Андрей Белый, прежде всего, человек утонченной культуры. Большой художник, знающий цену формы, красоту меры и числа. Если он разрывает форму, кидается в безмерность и, пренебрегая ‘числом’, ищет четвертого измерения, то делает он это не случайно, а в силу заложенной в нем трагической антиномии. В сознании своем он не обманывает себя. Видит ясно. Но мятежная душа его ищет выхода из заколдованного круга. Не хочет смотреть на мир, как на ‘волю и представление’. Мистически настроенный, он ищет синтеза, не боясь срывов и провалов. Белый не мнит себя представителем среды, класса. Он, прежде всего, человек, личность. И в свои срывы он никого не вовлекает. Рискует один, сам за себя.
Пимен Карпов — дикарь с полупроснувшимся сознанием. Обостренное чувство личности выталкивает его из среды. Но инстинктивно он за среду свою цепляется, и все свои личные, сумбурные, даже болезненные, переживания — относит на счет ‘хлеборобов’, навязывает без того темному и несчастному крестьянству русскому какие-то небывалые мысли и чувства, подобранные в туманной, промозглой атмосфере петербургского декадентства.

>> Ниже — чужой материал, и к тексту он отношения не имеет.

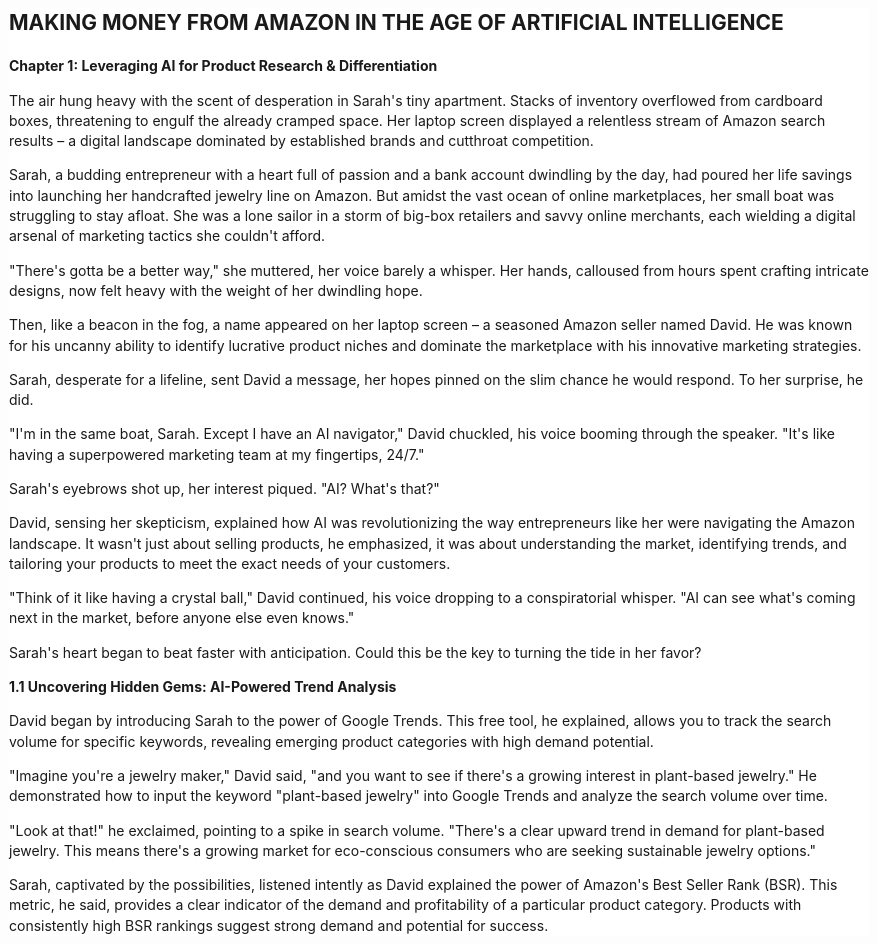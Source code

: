 ## MAKING MONEY FROM AMAZON IN THE AGE OF ARTIFICIAL INTELLIGENCE

**Chapter 1: Leveraging AI for Product Research & Differentiation**

The air hung heavy with the scent of desperation in Sarah's tiny apartment.  Stacks of inventory overflowed from cardboard boxes, threatening to engulf the already cramped space.  Her laptop screen displayed a relentless stream of Amazon search results – a digital landscape dominated by established brands and cutthroat competition. 

Sarah, a budding entrepreneur with a heart full of passion and a bank account dwindling by the day, had poured her life savings into launching her handcrafted jewelry line on Amazon.  But amidst the vast ocean of online marketplaces, her small boat was struggling to stay afloat.  She was a lone sailor in a storm of big-box retailers and savvy online merchants, each wielding a digital arsenal of marketing tactics she couldn't afford.

"There's gotta be a better way," she muttered, her voice barely a whisper.  Her hands, calloused from hours spent crafting intricate designs, now felt heavy with the weight of her dwindling hope. 

Then, like a beacon in the fog, a name appeared on her laptop screen – a seasoned Amazon seller named David.  He was known for his uncanny ability to identify lucrative product niches and dominate the marketplace with his innovative marketing strategies. 

Sarah, desperate for a lifeline, sent David a message, her hopes pinned on the slim chance he would respond.  To her surprise, he did. 

"I'm in the same boat, Sarah.  Except I have an AI navigator," David chuckled, his voice booming through the speaker.  "It's like having a superpowered marketing team at my fingertips, 24/7."

Sarah's eyebrows shot up, her interest piqued.  "AI? What's that?"

David, sensing her skepticism, explained how AI was revolutionizing the way entrepreneurs like her were navigating the Amazon landscape.  It wasn't just about selling products, he emphasized, it was about understanding the market, identifying trends, and tailoring your products to meet the exact needs of your customers. 

"Think of it like having a crystal ball," David continued, his voice dropping to a conspiratorial whisper.  "AI can see what's coming next in the market, before anyone else even knows."

Sarah's heart began to beat faster with anticipation.  Could this be the key to turning the tide in her favor?

**1.1 Uncovering Hidden Gems: AI-Powered Trend Analysis**

David began by introducing Sarah to the power of Google Trends.  This free tool, he explained, allows you to track the search volume for specific keywords, revealing emerging product categories with high demand potential. 

"Imagine you're a jewelry maker," David said, "and you want to see if there's a growing interest in plant-based jewelry."  He demonstrated how to input the keyword "plant-based jewelry" into Google Trends and analyze the search volume over time.

"Look at that!" he exclaimed, pointing to a spike in search volume.  "There's a clear upward trend in demand for plant-based jewelry.  This means there's a growing market for eco-conscious consumers who are seeking sustainable jewelry options."

Sarah, captivated by the possibilities, listened intently as David explained the power of Amazon's Best Seller Rank (BSR).  This metric, he said, provides a clear indicator of the demand and profitability of a particular product category.  Products with consistently high BSR rankings suggest strong demand and potential for success.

Поэтому книга его — сплошная клевета на русский народ, на русского хлебороба, на его религиозные искания.
Пимен Карпов пророчествует о светлом граде будущего. Но этот град, украшенный бутафорскими лилиями, розами и ландышами, не внушает никакого доверия. Он какой-то случайный, притянутый за волосы. Гораздо реальнее безотчетная, слепая ненависть автора неизвестно к кому и к чему, его болезненная, почти психопатическая фантазия в описании ужасов жизни.
В его романе льются прямо реки крови. И притом ‘ритуальные’, в полном смысле слова. Оказывается, что не только черносотенные генералы и монахи, но буквально все хлеборобы кровожадные хлысты, жаждущие крови во имя религиозной идеи.
Сначала эта кровь вас тревожит. Но потом вы становитесь равнодушны. Так же как городской санитар на скотобойне, вы начинаете этой крови не замечать и с трудом отличать одну тушу от другой. И когда в самом конце скотобойни появляется светлый гроб с лилиями, вы швыряете книжку в угол.
Поразительно еще вот что. Карпов отлично знает свою крестьянскую среду. Человек, несомненно, обладающий литературными способностями, он мог бы эту среду сделать живой, видимой для нашего душевного и плотяного глаза. Но, зараженный петербургским декадентством, он брезгует простой здоровой эстетикой. Хочет быть, прежде всего, ‘символистом’. В результате получается болезненная галиматья. Неизвестно где, что и как. Все какие-то ‘крутосклоны’, ‘хвои’, синие бездны, ночные шелесты и златокрылые ладьи, сладострастные вакханки с упругими грудями. И вся эта ‘поэзия’ густо обмазана ‘народным стилем’. К концу книги надо было приложить словарь. Иначе кто поймет такие слова, как: реготь, донявшись, гуширь, запсиневший, прогундосил, суглобый, закуравленный и т. д.
Нет. Как картина ‘жизни и веры хлеборобов’, книжка хлебороба Карпова — сплошная клевета. Как литературное произведение, она, свидетельствуя о несомненном даровании автора, должна бы была пролежать у него в ‘портфеле’, в качестве пробы пера.
А как человеческий документ — она глубоко поучительна и ужасна. Она показывает, до какого бреда способен дойти выходец из народа, прививая к своей подлинной, святой ненависти яд городской, полулитературной культуры модернизма.
Впервые опубликовано: Речь. 1913. 14 (27) октября. No 281. С. 5.